Starting out as a sculptor in New York in the 1970s, Chalfant turned to photography and film to do an in-depth study of hip-hop culture and graffiti art. One of the foremost authorities on New York subway art,and other aspects of urban youth culture, his photographs record hundreds of ephemeral, original art works that have long since vanished. His archive of over 1,500 photographs is represented exclusively by Eric Firestone Gallery, New York and East Hampton. Exhibits of his photos include the O.K. Harris Gallery and the landmark ‘New York-New Wave’ show at P.S. l, and important galleries and museums in Europe. He has co-authored the definitive account of New York graffiti art, Subway Art (Holt Rinehart Winston, N.Y. 1984) and a sequel on the art form's world-wide diffusion, Spray Can Art (Thames and Hudson Inc. London, 1987).

In 2016, his solo-exhibition at Eric Firestone Gallery “Henry Chalfant: 1980” was accompanied by a monumental catalog featuring 30 full-color plates of Chalfant's subway photographs, along with essays by cultural critic Carlo McCormick, hip hop pioneer Fab 5 Freddy, famed graffiti writer and artist Lee Quinones, graffiti historian and former writer Jayson Edlin, and Henry Chalfant.

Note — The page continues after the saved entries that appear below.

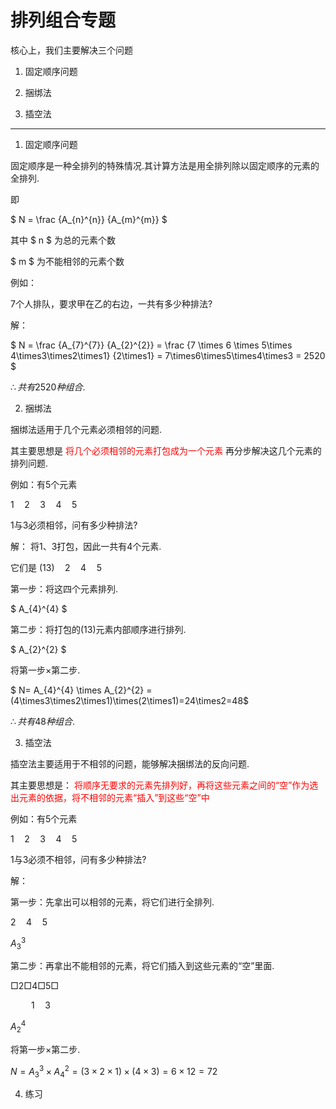 # 排列组合专题

核心上，我们主要解决三个问题

1. 固定顺序问题

2. 捆绑法

3. 插空法

---

1. 固定顺序问题

  固定顺序是一种全排列的特殊情况.其计算方法是用全排列除以固定顺序的元素的全排列.
  
  即
  
  $ N = \frac {A_{n}^{n}} {A_{m}^{m}} $
  
  其中
  $ n $ 为总的元素个数
  
  $ m $ 为不能相邻的元素个数
  
  例如：
  
  $7$个人排队，要求甲在乙的右边，一共有多少种排法?
  
  解：
  
  $  N = \frac {A_{7}^{7}} {A_{2}^{2}} = \frac {7 \times 6 \times 5\times 4\times3\times2\times1} {2\times1} = 7\times6\times5\times4\times3 = 2520 $
  
  $\therefore 共有2520种组合.$



2. 捆绑法

  捆绑法适用于几个元素必须相邻的问题.
  
  其主要思想是 <font color="red">将几个必须相邻的元素打包成为一个元素</font> 再分步解决这几个元素的排列问题.

  例如：有$5$个元素
  
  $1\quad2\quad3\quad4\quad5$
  
  $1$与$3$必须相邻，问有多少种排法?
  
  解：
  将$1$、$3$打包，因此一共有$4$个元素.
  
  它们是 $(13)\quad2\quad4\quad5$
  
  第一步：将这四个元素排列.
  
  $ A_{4}^{4} $
  
  第二步：将打包的$(13)$元素内部顺序进行排列.
  
  $ A_{2}^{2} $
  
  将第一步$\times$第二步.
  
  $ N= A_{4}^{4} \times A_{2}^{2} = (4\times3\times2\times1)\times(2\times1)=24\times2=48$
  
  $\therefore 共有48种组合.$



3. 插空法

  插空法主要适用于不相邻的问题，能够解决捆绑法的反向问题.
  
  其主要思想是： <font color="red">将顺序无要求的元素先排列好，再将这些元素之间的“空”作为选出元素的依据，将不相邻的元素“插入”到这些“空”中</font>
  
  例如：有$5$个元素
  
  $1\quad2\quad3\quad4\quad5$
  
  1与3必须不相邻，问有多少种排法?
  
  解：
  
  第一步：先拿出可以相邻的元素，将它们进行全排列.
  
  $2\quad4\quad5$
  
  $A_{3}^{3}$
  
  第二步：再拿出不能相邻的元素，将它们插入到这些元素的“空”里面.
  
  $□ 2 □ 4 □ 5 □$
  
  $\quad\quad1\quad3$
  
  $A_{2}^{4}$
  
  将第一步$\times$第二步.
  
  $N=A_{3}^{3}\times A_{4}^{2} = (3\times2\times1)\times(4\times3)=6\times12=72$



4. 练习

Chalfant co-produced the PBS documentary, Style Wars, the definitive documentary about Graffiti and Hip Hop culture and directed Flyin' Cut Sleeves, a documentary on South Bronx gangs, in 1993. He produced and directed Visit Palestine: Ten Days on the West Bank in 2002. His film From Mambo to Hip Hop was featured in the Latino Public Broadcasting series, Voces in 2006-2007, and won an Alma Award for Best Documentary.

Chalfant is a resident of New York City with his wife Kathleen, an actress. They have two children, David, a musician and producer, and Andromache, a set designer. He continues to make documentary films about urban popular culture.